To help locate the pilots and navigate the tricky terrain, your spaceship is equipped with various instruments, such as a compass, altimeter, and scanner. Your enemy, the J’hagga Ri Kachatki (better known as the Jaggies), have numerous forces on this planet and will be attempting to stop you. Gun emplacements, flying saucers, and the Jaggi themselves are all capable of destroying your ship if you don’t destroy them first.

Rescue on Fractalus! Jaggi Monster

To defend yourself from these threats, your ship is equipped with torpedoes. As the levels progress, the Jaggi defenses become more aggressive, and you will even need to fly some night missions where visibility is limited!

The Making of Rescue on Fractalus!

There’s a fantastic article about how Rescue was created. It was in issue 44 of Retro Gamer Magazine, written by Michael Bevan. You can download the PDF of the article here.

Credits

The Lucasfilm Games GroupFrom the game manual: Rescue on Fractalus! was created by the Lucasfilm Computer Division Games Group. David Fox directed the project and created the concept, transition scenes, animation, and documentation. Loren Carpenter of the Lucasfilm Computer Graphics Project did the 3-D fractal landscape image generation and co-created the concept. Charlie Kellner was responsible for animation, music, sound, and flight dynamics; Gary Winnick provided animation; David Levine provided support; and Peter Langston, the Games Group Leader, contributed to the concept and designed night flying, music, and sound. Special thanks to George Lucas.

Additional Links

About the Video

At the press conference in 1984 where this video was first shown, the idea was to present only imagery captured directly from the game. We felt our first two games were breathrough enough that we didn’t need any special effects, and indeed, we were concerned that if anything on the screen was created outside the game, people might think everything was. That’s why we chose to show a blank screen for the first minute and twenty seconds rather than creating any non-game imagery.

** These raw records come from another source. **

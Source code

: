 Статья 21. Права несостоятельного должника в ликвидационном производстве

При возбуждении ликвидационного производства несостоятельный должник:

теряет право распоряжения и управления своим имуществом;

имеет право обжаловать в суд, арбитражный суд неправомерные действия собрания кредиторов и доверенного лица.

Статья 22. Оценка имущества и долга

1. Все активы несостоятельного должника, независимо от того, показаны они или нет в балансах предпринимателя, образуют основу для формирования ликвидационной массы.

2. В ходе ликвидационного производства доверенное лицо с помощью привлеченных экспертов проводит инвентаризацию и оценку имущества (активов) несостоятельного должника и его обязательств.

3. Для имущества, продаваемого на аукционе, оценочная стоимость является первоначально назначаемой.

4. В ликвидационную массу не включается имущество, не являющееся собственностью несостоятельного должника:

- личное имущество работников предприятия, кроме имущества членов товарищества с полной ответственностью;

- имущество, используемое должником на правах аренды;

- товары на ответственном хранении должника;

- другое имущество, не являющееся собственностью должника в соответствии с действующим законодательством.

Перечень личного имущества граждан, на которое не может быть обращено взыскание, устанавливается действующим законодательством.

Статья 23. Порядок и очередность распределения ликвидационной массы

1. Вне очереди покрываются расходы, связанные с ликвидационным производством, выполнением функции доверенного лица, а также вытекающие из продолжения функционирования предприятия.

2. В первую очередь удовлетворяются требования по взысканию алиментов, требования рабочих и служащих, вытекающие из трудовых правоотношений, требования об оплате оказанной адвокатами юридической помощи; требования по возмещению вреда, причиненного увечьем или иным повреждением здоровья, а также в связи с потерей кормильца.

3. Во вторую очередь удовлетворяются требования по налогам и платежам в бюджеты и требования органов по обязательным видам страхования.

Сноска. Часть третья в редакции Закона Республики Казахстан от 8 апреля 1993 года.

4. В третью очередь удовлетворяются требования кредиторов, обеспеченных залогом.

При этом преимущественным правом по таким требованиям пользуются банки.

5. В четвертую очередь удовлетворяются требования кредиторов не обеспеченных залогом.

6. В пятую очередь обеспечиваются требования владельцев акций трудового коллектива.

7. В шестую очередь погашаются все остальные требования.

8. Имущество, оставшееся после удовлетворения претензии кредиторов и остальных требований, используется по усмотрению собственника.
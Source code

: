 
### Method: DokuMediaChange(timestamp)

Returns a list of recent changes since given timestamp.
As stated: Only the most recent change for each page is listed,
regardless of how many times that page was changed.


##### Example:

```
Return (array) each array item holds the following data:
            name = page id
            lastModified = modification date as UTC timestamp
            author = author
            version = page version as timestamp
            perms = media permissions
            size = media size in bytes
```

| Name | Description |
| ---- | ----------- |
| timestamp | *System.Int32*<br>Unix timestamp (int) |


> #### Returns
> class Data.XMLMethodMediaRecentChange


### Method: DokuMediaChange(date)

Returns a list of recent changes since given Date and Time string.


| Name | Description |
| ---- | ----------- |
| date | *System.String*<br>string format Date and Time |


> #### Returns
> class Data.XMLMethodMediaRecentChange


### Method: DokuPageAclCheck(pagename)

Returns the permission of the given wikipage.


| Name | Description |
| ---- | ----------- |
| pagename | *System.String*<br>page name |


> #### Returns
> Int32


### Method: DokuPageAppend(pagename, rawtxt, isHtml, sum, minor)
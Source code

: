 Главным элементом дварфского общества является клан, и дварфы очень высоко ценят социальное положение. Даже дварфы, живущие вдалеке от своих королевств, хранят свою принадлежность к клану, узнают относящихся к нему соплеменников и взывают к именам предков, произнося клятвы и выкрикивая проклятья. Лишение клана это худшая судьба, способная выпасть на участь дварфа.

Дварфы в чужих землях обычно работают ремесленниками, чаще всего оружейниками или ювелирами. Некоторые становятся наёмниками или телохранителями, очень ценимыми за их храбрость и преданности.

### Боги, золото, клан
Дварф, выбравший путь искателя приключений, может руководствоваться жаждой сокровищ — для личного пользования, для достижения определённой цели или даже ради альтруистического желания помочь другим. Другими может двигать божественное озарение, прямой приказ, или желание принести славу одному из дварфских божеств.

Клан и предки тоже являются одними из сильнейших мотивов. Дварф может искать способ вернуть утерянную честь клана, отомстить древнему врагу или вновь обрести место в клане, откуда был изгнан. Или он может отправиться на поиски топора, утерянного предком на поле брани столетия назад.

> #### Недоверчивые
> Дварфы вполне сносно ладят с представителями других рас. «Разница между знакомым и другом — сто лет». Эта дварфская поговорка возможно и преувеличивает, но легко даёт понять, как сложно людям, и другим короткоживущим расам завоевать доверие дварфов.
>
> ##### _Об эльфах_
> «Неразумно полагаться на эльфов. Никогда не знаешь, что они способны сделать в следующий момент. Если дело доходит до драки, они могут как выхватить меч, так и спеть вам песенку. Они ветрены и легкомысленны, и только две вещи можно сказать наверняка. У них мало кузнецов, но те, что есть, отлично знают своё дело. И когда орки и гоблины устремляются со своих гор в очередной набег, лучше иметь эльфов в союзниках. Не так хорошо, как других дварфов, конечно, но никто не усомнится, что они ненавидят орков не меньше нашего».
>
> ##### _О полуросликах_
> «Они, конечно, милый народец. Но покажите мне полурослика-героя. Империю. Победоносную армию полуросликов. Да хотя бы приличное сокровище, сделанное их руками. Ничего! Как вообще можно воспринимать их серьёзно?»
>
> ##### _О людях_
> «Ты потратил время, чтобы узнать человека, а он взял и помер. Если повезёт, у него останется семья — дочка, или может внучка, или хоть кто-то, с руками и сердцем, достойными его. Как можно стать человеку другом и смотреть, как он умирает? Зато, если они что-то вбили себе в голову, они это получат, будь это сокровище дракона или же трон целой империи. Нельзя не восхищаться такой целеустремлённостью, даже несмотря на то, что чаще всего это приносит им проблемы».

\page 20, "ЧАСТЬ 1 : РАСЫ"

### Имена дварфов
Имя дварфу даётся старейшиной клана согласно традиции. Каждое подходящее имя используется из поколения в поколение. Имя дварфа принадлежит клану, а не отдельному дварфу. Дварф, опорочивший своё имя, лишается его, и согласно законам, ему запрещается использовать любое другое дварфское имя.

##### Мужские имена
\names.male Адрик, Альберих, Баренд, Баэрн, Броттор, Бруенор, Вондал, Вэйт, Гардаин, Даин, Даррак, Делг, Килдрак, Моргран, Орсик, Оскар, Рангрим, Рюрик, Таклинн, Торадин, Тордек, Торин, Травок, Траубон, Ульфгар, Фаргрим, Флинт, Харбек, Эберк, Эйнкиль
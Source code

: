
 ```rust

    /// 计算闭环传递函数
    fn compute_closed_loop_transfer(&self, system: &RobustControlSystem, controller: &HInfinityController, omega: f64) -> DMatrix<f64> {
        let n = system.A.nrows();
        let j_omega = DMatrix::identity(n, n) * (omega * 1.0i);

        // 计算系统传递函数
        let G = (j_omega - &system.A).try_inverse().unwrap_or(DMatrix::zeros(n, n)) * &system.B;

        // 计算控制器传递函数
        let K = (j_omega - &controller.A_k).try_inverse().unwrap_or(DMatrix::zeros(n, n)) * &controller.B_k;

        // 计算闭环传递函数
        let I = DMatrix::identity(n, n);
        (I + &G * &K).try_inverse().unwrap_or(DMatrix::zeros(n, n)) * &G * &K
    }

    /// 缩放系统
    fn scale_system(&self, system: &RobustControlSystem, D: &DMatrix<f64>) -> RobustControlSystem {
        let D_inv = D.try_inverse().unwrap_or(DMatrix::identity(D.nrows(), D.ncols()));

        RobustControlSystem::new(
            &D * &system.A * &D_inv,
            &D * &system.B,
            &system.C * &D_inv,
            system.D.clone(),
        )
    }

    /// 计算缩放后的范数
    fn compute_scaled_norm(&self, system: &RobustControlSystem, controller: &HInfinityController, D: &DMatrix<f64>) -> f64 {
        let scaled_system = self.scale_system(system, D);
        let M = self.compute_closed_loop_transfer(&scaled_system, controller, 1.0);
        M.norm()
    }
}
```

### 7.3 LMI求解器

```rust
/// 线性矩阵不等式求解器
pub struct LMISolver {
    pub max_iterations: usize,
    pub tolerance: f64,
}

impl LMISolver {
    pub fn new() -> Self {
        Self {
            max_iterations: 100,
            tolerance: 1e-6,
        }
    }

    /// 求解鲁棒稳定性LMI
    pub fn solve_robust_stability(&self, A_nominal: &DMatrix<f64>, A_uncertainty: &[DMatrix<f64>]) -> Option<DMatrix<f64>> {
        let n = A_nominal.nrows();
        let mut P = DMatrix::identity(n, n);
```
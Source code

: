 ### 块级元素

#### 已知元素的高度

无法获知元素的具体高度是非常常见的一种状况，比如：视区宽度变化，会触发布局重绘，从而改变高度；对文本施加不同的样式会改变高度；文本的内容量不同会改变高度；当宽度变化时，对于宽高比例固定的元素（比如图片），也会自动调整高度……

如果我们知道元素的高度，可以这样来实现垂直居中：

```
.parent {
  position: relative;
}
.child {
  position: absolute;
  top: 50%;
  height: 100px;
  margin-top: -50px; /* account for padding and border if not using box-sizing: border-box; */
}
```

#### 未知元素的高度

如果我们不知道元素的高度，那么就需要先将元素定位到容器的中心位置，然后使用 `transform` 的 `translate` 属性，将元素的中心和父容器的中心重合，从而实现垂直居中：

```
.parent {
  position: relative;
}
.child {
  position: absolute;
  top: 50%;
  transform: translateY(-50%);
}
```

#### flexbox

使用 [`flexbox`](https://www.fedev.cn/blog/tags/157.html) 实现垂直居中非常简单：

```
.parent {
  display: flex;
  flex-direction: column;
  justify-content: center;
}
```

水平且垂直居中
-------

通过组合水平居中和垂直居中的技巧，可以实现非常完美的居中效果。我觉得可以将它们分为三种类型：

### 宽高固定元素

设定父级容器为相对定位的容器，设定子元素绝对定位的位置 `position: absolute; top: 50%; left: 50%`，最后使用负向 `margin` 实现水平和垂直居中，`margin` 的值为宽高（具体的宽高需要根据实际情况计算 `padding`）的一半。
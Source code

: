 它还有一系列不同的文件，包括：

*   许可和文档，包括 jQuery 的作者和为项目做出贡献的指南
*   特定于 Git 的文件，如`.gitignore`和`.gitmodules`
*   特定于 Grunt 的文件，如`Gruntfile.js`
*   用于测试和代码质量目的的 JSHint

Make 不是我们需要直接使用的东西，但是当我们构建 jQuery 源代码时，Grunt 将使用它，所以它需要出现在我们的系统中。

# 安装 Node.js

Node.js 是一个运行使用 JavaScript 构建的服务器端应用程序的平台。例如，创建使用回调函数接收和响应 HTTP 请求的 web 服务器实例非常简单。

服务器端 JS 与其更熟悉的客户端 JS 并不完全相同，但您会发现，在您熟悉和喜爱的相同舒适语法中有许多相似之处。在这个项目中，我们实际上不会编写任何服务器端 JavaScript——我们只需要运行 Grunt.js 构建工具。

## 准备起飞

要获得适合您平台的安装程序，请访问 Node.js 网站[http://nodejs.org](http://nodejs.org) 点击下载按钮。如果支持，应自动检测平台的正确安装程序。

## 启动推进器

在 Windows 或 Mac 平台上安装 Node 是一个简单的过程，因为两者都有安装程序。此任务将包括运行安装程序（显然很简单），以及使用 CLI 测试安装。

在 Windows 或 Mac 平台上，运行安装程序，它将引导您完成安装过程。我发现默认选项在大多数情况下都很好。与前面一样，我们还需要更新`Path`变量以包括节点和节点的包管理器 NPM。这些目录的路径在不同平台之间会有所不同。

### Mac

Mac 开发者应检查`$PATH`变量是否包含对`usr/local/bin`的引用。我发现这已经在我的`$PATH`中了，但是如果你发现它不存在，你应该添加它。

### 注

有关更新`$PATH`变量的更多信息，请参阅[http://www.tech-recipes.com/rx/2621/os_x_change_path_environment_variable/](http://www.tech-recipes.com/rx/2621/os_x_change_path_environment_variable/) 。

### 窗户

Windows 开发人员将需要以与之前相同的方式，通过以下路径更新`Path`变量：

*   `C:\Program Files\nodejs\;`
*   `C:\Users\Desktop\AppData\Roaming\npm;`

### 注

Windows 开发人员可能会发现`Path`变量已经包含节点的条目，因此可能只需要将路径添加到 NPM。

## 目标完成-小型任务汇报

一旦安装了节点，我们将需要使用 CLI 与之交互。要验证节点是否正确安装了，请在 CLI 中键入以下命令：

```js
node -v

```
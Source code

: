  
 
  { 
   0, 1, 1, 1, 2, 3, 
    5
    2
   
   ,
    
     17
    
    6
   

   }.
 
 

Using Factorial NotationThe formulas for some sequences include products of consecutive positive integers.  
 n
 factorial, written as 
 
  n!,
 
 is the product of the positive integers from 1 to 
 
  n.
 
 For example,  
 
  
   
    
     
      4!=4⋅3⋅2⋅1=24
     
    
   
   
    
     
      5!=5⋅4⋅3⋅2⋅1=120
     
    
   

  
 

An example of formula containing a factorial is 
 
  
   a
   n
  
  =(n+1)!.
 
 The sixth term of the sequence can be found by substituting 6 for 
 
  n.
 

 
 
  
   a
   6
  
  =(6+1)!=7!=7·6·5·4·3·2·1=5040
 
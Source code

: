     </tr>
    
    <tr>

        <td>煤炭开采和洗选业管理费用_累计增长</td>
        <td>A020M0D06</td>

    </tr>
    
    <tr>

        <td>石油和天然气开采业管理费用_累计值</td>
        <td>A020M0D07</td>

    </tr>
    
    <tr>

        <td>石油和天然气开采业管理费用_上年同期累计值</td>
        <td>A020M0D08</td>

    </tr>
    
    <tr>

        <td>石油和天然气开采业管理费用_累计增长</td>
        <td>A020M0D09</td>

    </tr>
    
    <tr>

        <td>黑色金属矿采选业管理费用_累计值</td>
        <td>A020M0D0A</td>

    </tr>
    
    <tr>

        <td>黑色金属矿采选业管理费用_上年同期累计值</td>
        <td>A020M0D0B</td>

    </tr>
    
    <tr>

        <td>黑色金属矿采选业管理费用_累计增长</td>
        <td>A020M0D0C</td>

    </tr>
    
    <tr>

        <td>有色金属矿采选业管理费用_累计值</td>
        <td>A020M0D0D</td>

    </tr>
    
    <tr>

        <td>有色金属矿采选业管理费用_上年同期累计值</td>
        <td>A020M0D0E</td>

Sound was a different matter, though. While all the sound effects and music were from the games, personal computers of the early 1980s were not powerful enough to do voice (other than maybe a word or two).

To prepare this video, first a script was written with all the dialog and scene descriptions. Dialog was recorded at Robert Berke Sound in San Francisco using professional voice-over actors. Then the video was captured to tape directly from an Atari 800 computer. The video and the voice were then edited together, and a few video transitions added between scenes. The only part of the video that was not from the Atari is the end sequence.

Video Director: Laurie Bauman Arnold
Encoded for the Web: David Fox
Audio Recording Engineer/Mixer: Mark Escott
Video Voice Talent:
    Commander – Rick Cimino
    Fox Leader, Announcer – William T. Hall
    Wolf Leader – ??

Technical Problems

Are you having trouble streaming the video? Here are some things to try:

  • If there’s only a black screen after the Lucasfilm Logo plays in the beginning, that’s ok. The first minute and 20 seconds uses only a black screen and sound. This is how the original video was created to avoid confusing the audience by adding non-game originated imagery.